Now, feeling insulted, Alexander unsheathed his legendary sword and swung at the sage, stopping just before it touched the neck of Dandamis, roaring, “I am Alexander, the conqueror of the world. You are meditating on my land. Submit to me; otherwise, be prepared to meet your creator.”
Seeing the sword, Dandamis chuckled and replied, “The land belongs to no one, O’ King. Before you, thousands had the same claim. They are nowhere to be found. And after you, there will be many others who will claim it. You may have a temporary claim on this piece of land, but your hands are full of innocent blood, and your soul is eternally damaged by their screams.”
Hearing these pointy words, uncomfortable, Alexander lowered his sword. Until now, no one ever had the courage or the clarity to show him a true mirror. Calmly, he replied, “Whole world belongs to me, Dandamis. I have conquered the earth. History will remember me as the greatest King ever lived. My men are ready to die for me, on my word. This is the true power, O wise sage.”

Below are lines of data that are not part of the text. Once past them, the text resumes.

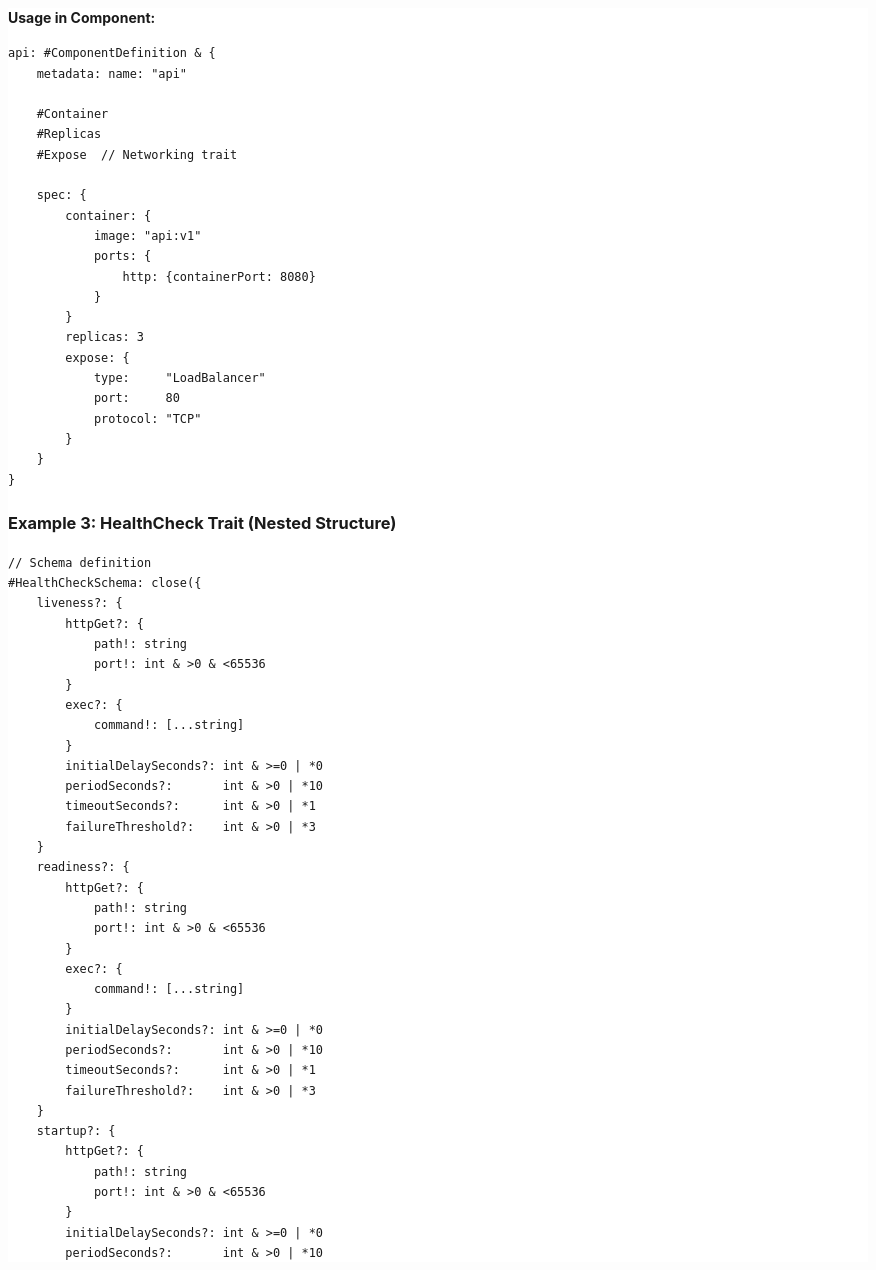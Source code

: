 **Usage in Component:**

```cue
api: #ComponentDefinition & {
    metadata: name: "api"

    #Container
    #Replicas
    #Expose  // Networking trait

    spec: {
        container: {
            image: "api:v1"
            ports: {
                http: {containerPort: 8080}
            }
        }
        replicas: 3
        expose: {
            type:     "LoadBalancer"
            port:     80
            protocol: "TCP"
        }
    }
}
```

### Example 3: HealthCheck Trait (Nested Structure)

```cue
// Schema definition
#HealthCheckSchema: close({
    liveness?: {
        httpGet?: {
            path!: string
            port!: int & >0 & <65536
        }
        exec?: {
            command!: [...string]
        }
        initialDelaySeconds?: int & >=0 | *0
        periodSeconds?:       int & >0 | *10
        timeoutSeconds?:      int & >0 | *1
        failureThreshold?:    int & >0 | *3
    }
    readiness?: {
        httpGet?: {
            path!: string
            port!: int & >0 & <65536
        }
        exec?: {
            command!: [...string]
        }
        initialDelaySeconds?: int & >=0 | *0
        periodSeconds?:       int & >0 | *10
        timeoutSeconds?:      int & >0 | *1
        failureThreshold?:    int & >0 | *3
    }
    startup?: {
        httpGet?: {
            path!: string
            port!: int & >0 & <65536
        }
        initialDelaySeconds?: int & >=0 | *0
        periodSeconds?:       int & >0 | *10
```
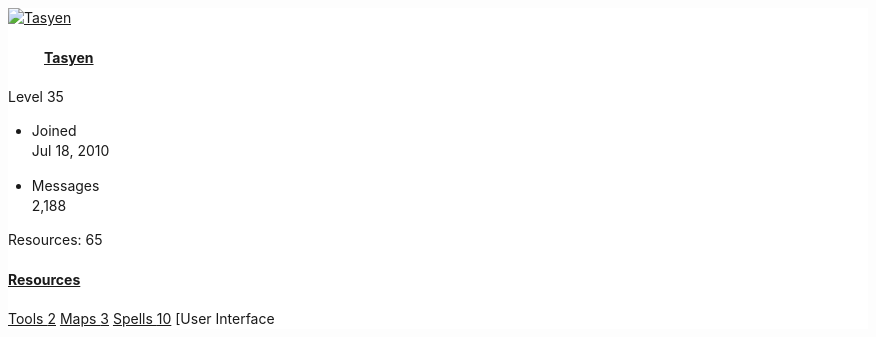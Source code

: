 <div class="message-avatar">

<div class="message-avatar-wrapper">

[![Tasyen](/data/avatars/m/194/194042.jpg?1484672291)](/members/tasyen.194042/)

</div>

</div>

<div class="message-userDetails">

#### <span class="vindit-rank-icon" style="padding: 0 36px; min-height: 19px; background: url(/data/rarank-files/1-3.png?1665598739) no-repeat center left; background-size: 31px 19px">[<span>Tasyen</span>](/members/tasyen.194042/)</span>

</div>

<div class="experience-bar lvf_30 lv_35" data-xf-init="tooltip" title="12,004 / 12,250 EXP">

<div class="progress-container">

<div class="progress" style="width: 64.34%">

</div>

</div>

Level 35

</div>

<div class="message-userExtras">

  - Joined  
    Jul 18, 2010



  - Messages  
    2,188

</div>

<div class="ratory-resource-expander">

<span class="button button--link menuTrigger"><span class="button-text">Resources:
<span class="resource-count">65</span></span></span>

<div class="menu experienceMenu js-experienceMenu-194042" data-menu="menu" data-aria-hidden="true">

<div class="menu-content">

#### [Resources](/members/tasyen.194042/resources)

[Tools <span class="count">2</span>](/repositories/560/?author=Tasyen)
[Maps <span class="count">3</span>](/repositories/564/?author=Tasyen)
[Spells <span class="count">10</span>](/repositories/569/?author=Tasyen)
[User Interface
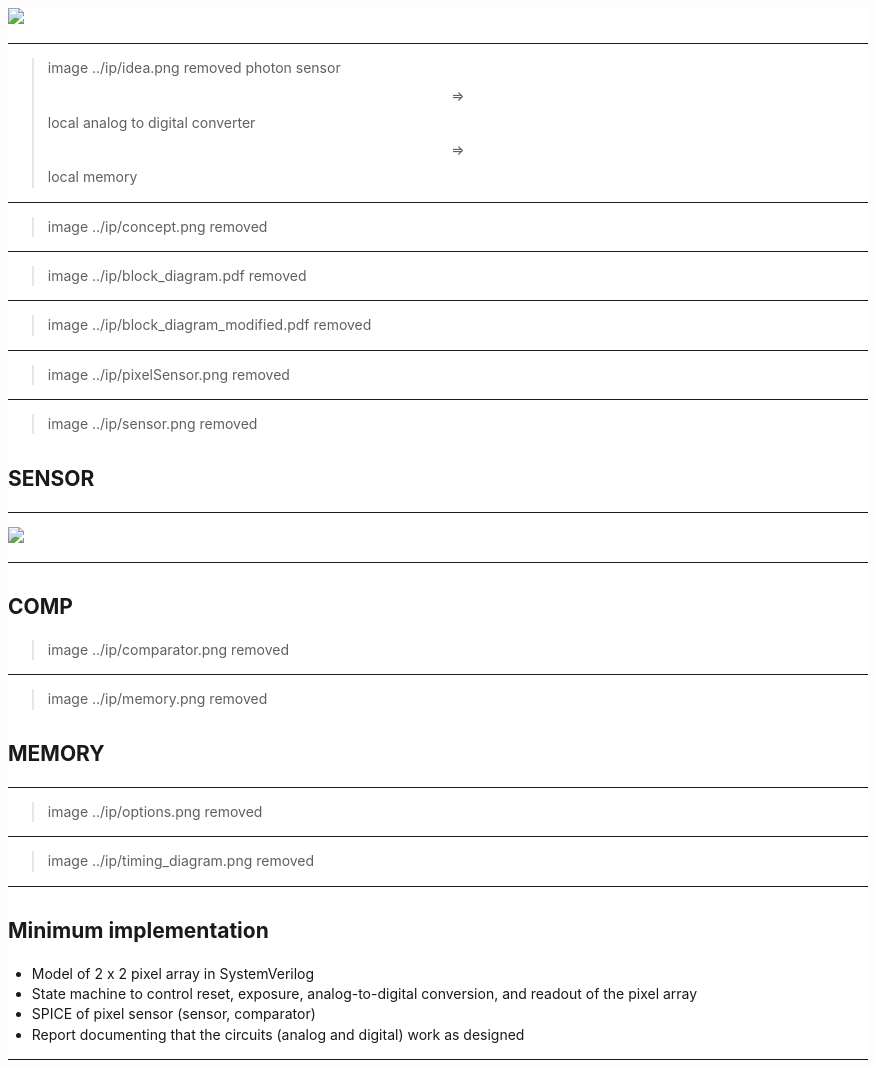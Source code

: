![](/aic2023/assets/isscc.png)

---

> image ../ip/idea.png removed
photon sensor $$\Rightarrow$$ local analog to digital converter $$\Rightarrow$$ local memory

---


> image ../ip/concept.png removed
---

> image ../ip/block_diagram.pdf removed
---

> image ../ip/block_diagram_modified.pdf removed

---

> image ../ip/pixelSensor.png removed
---

> image ../ip/sensor.png removed
## SENSOR

---

![](/aic2023/assets/photogate.svg)

---

## COMP

> image ../ip/comparator.png removed

---

> image ../ip/memory.png removed
## MEMORY


---

> image ../ip/options.png removed
---

> image ../ip/timing_diagram.png removed
---

## Minimum implementation 
- Model of 2 x 2 pixel array in SystemVerilog
- State machine to control reset, exposure, analog-to-digital conversion, and readout of the pixel array
- SPICE of pixel sensor (sensor, comparator)
- Report documenting that the circuits (analog and digital) work as designed

---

Hearing this, Dandamis asked the King to pick up the roll of dried animal skin lying beside him. Alexander picked up the skin roll and, tired, flattened it out. But as he was trying to flatten out the one end, the other end-use to roll. After a few tries, the King gave up and looked at the smiling sage. Sage said, “O’ mighty King, this is the future of your conquered world. When you invade the new land, the people you conquered before will revolt, and they shall rise again.”
“Soon, your men will grow tired of the bloodshed, giving up on you. Besides, why do you have an urge to conquer the whole word? In the end, all you will need is a place, two-year-long and a tow yard deep.” Replied Dandamis.
Hearing this, Alexander sheathed the sword, sat beside the great thinker Dandamis, and had a long conversation with him. After the lengthy discourse, Alexander the Great bowed his head before Dandamis and left. A significant section of Alexander’s army mutinied within a few months, putting a brake on his world-winning campaign. Three years later, the great conqueror died on his way to his homeland Greece. As per his wish, his fists were kept open to send the message that this man departed from the mortal world with empty hands even after conquering the world.
Even though Alexander was the world conqueror, his power and prestige could not stop the sage Dandamis from telling the harsh truth. Why? Because spirituality makes the practitioner fearless from the bottom of your heart. It helps you see things better, with reason and objectively. It makes you realise that you are not limited to this body, but something far more significant, helping you overcome limitations and fears. Alexander experienced this when he had a conversation with the Dandamis.